21 The Lord said to Moses, “When you return to Egypt, see that you perform before Pharaoh all the wonders I have given you the power to do. But I will harden his heart so that he will not let the people go. 22 Then say to Pharaoh, ‘This is what the Lord says: Israel is my firstborn son, 23 and I told you, “Let my son go, so he may worship me.” But you refused to let him go; so I will kill your firstborn son.'” Exodus 4:21-23

If you’ve read through this passage before, then you’ve probably asked the question, “Why would God harden Pharaoh’s heart?” Scholars have been asking that question from the beginning of time. There’s no simple answer to it. Even in the upcoming passages of the various plagues, the original Hebrew is sometimes ambiguous, sometimes God did it, or sometimes Pharaoh hardened his own heart. The Bible Project has more to say about this.

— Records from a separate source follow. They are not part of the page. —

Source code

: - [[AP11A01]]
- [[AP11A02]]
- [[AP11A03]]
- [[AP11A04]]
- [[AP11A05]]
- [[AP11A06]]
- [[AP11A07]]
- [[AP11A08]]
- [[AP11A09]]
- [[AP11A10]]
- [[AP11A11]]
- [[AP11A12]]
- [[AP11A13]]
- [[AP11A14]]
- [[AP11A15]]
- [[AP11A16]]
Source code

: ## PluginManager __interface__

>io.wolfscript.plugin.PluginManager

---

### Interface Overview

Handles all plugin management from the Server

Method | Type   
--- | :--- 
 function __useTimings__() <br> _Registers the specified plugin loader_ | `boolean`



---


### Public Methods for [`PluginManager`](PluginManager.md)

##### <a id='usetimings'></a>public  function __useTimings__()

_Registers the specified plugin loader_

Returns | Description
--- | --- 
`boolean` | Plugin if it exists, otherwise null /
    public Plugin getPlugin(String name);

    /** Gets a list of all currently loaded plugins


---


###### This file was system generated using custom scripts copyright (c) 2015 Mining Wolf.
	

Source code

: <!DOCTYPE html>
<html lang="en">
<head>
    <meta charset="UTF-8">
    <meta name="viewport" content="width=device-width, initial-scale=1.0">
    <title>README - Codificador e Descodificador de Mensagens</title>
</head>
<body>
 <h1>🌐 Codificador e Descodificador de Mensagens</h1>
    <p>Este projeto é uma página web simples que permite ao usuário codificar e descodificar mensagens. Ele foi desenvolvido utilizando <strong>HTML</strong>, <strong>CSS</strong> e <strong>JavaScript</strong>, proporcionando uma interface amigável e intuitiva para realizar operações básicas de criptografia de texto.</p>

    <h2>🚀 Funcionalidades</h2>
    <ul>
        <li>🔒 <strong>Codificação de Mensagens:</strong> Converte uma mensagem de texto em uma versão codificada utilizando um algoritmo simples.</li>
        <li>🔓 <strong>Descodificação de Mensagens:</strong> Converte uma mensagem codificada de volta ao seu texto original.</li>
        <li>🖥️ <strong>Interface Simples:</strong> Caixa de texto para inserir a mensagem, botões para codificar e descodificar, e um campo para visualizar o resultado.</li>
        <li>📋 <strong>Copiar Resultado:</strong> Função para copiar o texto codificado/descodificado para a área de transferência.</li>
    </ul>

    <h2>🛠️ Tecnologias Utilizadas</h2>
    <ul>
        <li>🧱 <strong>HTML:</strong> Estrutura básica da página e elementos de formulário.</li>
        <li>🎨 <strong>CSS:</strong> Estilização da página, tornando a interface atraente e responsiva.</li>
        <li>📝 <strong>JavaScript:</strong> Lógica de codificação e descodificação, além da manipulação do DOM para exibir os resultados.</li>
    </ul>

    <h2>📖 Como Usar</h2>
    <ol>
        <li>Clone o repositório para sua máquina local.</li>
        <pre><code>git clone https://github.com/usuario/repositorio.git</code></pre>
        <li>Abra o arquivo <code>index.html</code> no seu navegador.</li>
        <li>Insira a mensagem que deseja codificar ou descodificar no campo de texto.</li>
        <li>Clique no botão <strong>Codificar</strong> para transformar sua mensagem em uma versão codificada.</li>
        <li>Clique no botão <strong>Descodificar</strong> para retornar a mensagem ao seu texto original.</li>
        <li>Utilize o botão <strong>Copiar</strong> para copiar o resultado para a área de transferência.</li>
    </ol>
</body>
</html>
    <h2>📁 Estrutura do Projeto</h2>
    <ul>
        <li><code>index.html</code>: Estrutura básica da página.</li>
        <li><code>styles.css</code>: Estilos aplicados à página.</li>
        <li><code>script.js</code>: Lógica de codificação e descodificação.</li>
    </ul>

It’s clear that Pharaoh was not a humble man. Anyone who enslaves people against their will is arrogant and condescening by the very act of enslavement. They don’t care who they hurt or abuse. That has been the case throughout history.

A missionary once told me, humble yourself before God or God will humble you. So noted.

Moses had his work cut out for him. Not only was he to go speak but Pharaoh’s answer would be “No!” But he still had to go.

I knew a Coast Guard search and rescue helicopter pilot many years ago. Oh the stories he could tell! They had a saying in their field, “We may not return, but we have to go!”

Moses had to go even though the Lord already told him that Pharaoh would reject his request. That’s the missionary’s life in a nutshell, especially in unreached lands. There may be no converts but the Holy Spirit does that work. The missionary just has to be obedient to the call.